Clickbait detection plays a vital part in the current discourse about the boon and bane of social media, as clickbait is a major vehicle for phenomenons such as echo chambers, social bots, and fake news.
Objective
-------------------
The research objective of the shared task is to foster the development of detection technology for linguistically complex phenomena, such as clickbait in social media. While social media providers typically rely, for the detection of clickbait, on context features such as users' clicking behavior, we set the focus on clickbait detection carried out with the more general means of a content analysis based on natural language processing and image analysis.
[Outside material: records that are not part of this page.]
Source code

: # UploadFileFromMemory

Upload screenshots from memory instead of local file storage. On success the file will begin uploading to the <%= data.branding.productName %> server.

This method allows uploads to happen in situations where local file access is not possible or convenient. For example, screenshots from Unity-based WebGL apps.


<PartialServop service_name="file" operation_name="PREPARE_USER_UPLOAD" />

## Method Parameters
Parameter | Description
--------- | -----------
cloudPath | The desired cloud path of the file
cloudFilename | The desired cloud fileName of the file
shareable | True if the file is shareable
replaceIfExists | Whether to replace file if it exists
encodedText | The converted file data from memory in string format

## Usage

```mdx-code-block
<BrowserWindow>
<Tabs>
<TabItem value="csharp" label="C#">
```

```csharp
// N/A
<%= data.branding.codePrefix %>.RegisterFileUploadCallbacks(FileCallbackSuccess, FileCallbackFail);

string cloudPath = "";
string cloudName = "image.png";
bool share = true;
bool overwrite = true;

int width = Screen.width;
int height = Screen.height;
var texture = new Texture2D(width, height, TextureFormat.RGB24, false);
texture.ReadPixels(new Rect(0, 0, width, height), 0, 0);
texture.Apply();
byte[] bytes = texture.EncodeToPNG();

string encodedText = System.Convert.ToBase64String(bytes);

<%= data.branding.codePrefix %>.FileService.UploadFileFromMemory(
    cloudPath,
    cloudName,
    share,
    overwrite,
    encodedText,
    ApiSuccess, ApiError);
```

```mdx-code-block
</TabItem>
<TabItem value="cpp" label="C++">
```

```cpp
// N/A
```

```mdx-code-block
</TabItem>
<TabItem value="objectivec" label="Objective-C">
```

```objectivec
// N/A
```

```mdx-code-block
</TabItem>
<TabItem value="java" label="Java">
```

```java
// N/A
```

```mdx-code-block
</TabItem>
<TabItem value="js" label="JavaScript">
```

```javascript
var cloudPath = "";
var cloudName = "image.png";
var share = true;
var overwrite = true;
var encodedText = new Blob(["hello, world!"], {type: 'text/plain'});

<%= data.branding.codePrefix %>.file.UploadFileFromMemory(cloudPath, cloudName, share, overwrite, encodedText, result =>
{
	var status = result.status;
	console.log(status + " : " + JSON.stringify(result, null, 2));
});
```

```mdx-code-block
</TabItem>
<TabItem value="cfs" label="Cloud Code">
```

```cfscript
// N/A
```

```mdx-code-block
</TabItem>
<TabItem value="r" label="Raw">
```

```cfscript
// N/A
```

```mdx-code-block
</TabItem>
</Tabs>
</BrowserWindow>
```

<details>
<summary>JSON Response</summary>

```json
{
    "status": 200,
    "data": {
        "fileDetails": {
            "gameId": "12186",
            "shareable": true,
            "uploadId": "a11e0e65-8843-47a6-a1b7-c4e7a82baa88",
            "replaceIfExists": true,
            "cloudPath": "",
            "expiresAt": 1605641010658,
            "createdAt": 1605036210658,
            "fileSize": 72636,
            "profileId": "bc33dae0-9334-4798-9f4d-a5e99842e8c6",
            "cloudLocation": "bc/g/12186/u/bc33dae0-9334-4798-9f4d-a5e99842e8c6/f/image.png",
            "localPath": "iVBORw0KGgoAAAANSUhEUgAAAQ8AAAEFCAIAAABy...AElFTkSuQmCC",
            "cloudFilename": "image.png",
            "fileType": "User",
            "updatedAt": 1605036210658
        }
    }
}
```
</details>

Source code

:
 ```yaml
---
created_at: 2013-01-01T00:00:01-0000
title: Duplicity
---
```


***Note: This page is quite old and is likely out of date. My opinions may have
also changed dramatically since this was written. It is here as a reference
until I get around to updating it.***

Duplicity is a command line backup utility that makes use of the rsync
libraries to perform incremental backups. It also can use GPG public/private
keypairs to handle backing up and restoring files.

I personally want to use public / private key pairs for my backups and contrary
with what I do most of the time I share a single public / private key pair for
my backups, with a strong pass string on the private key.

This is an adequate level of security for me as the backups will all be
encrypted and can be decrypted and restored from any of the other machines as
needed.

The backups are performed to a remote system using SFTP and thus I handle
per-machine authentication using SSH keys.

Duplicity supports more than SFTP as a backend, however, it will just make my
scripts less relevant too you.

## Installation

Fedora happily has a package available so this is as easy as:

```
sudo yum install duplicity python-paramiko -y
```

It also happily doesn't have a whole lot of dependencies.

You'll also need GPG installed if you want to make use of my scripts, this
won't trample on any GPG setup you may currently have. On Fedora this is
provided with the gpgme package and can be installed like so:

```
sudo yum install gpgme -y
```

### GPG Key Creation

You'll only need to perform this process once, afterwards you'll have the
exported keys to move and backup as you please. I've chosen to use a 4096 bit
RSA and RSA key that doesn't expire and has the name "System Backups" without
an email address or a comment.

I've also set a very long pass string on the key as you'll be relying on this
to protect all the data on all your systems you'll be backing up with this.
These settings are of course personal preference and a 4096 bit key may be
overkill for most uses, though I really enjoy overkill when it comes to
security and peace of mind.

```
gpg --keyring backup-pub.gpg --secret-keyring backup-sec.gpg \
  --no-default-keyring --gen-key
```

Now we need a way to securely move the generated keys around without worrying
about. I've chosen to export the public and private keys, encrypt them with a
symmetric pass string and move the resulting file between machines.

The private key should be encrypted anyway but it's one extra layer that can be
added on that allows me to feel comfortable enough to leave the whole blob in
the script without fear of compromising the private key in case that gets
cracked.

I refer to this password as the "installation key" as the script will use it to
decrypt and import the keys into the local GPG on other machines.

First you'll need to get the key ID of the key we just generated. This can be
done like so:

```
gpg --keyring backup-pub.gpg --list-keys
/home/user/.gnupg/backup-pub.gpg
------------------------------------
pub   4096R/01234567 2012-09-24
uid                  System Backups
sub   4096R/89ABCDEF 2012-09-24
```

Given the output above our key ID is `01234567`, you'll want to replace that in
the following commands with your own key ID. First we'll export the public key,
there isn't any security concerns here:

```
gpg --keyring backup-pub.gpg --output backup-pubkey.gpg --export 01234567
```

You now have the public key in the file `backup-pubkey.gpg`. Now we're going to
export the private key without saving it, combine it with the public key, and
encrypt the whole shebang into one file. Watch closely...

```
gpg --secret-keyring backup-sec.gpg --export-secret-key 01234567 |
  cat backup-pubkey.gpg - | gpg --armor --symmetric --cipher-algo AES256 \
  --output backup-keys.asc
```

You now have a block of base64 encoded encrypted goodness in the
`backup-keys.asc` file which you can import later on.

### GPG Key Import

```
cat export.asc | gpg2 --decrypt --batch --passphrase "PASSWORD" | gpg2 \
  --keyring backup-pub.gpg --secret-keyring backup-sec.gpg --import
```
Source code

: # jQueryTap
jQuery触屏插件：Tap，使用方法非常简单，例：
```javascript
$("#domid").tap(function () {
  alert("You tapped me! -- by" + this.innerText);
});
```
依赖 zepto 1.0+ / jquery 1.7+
For each social media post in our datasets, we hence provide the text and images of the post as well as the main content of the advertised article.
How To Participate
-------------------
1. Register for the Clickbait Challenge at http://www.clickbait-challenge.org/.
2. Develop and train a clickbait classifier on our clickbait datasets.
3. Deploy the trained classifier on a virtual machine we assign to you.
4. Use tira.io to self-evaluate the deployed classifier on the test set.
5. Tell us about your approach in a paper.
6. Attend the workshop hosted at a Google campus in Germany.
Important Dates
-------------------
Registration opens: March 31, 2017.
Evaluation period: July 10 -- July 31, 2017.
Paper submission: August 31, 2017.
Workshop: TBD.
Organizers
-------------------
Tim Gollub, Bauhaus-Universität Weimar.
Martin Potthast, Bauhaus-Universität Weimar.
Matthias Hagen, Bauhaus-Universität Weimar.
Benno Stein, Bauhaus-Universität Weimar.